Please reproduce, exactly and with nothing else, every line from the one containing "## File Management" through the last line of the records below.

Records drawn from a dataset =

════════════════

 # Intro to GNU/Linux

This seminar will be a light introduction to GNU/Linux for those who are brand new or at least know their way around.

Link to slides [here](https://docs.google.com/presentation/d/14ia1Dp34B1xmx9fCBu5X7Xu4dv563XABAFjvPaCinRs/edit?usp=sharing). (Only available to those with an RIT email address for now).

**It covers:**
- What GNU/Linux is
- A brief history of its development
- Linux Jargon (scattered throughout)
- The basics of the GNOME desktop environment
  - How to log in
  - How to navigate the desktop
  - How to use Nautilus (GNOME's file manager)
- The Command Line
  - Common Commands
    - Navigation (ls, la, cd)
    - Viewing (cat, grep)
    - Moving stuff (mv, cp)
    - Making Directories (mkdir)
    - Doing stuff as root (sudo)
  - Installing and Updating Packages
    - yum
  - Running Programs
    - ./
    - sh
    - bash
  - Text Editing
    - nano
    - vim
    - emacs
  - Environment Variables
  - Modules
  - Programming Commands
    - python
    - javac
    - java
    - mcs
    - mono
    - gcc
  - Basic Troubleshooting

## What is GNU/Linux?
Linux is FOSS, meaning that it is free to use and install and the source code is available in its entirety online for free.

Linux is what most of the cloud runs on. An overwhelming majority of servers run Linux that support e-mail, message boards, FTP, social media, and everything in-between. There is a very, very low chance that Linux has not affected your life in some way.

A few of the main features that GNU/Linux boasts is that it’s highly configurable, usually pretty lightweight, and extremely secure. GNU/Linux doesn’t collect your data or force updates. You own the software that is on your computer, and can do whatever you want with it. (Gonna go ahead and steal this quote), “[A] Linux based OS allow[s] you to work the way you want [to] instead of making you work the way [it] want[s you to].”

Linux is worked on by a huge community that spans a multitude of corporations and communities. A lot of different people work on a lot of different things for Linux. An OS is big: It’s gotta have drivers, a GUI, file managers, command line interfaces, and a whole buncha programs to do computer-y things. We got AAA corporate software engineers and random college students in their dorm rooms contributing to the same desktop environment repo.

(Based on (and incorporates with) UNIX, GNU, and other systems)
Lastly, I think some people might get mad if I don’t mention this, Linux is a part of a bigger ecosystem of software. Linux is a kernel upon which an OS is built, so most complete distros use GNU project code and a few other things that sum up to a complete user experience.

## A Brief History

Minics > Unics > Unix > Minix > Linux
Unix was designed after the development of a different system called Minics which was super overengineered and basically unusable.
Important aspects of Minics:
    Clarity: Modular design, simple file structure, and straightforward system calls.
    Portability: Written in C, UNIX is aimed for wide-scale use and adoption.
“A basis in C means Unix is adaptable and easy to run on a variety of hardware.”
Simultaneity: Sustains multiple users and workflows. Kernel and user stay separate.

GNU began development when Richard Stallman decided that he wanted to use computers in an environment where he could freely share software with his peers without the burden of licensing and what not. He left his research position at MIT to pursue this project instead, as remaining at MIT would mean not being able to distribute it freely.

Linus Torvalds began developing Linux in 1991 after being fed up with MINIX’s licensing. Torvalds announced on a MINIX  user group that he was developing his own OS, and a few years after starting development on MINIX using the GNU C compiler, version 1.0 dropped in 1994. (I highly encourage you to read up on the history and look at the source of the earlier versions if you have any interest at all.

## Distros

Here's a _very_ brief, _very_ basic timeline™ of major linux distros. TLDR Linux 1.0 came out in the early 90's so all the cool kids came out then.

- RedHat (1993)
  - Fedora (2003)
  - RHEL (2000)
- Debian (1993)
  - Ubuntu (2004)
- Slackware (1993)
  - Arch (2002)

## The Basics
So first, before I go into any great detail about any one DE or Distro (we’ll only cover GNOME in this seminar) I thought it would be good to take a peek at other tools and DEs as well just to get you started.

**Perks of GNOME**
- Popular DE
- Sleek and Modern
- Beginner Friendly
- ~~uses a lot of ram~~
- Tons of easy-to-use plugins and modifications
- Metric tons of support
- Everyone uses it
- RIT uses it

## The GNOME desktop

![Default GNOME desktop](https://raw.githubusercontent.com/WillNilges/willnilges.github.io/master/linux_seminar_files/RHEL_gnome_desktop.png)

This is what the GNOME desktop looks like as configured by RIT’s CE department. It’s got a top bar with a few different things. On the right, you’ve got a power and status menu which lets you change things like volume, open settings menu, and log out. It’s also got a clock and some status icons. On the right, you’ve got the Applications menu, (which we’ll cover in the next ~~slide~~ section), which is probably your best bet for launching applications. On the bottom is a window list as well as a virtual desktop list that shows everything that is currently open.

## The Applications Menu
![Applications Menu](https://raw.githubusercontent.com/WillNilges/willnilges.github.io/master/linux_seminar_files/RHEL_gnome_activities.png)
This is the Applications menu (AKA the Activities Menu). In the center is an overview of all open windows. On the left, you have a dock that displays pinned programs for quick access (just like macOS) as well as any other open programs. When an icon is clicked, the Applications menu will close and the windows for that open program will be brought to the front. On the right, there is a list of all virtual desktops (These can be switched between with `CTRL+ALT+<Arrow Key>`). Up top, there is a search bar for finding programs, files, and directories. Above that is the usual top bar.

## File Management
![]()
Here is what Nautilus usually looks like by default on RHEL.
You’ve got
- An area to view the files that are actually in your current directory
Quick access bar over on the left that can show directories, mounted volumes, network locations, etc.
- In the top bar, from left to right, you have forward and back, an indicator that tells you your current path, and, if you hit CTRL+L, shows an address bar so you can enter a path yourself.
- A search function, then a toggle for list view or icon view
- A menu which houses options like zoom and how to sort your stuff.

════════════════

Solution for this task =
## File Management
![]()
Here is what Nautilus usually looks like by default on RHEL.
You’ve got
- An area to view the files that are actually in your current directory
Quick access bar over on the left that can show directories, mounted volumes, network locations, etc.
- In the top bar, from left to right, you have forward and back, an indicator that tells you your current path, and, if you hit CTRL+L, shows an address bar so you can enter a path yourself.
- A search function, then a toggle for list view or icon view
- A menu which houses options like zoom and how to sort your stuff.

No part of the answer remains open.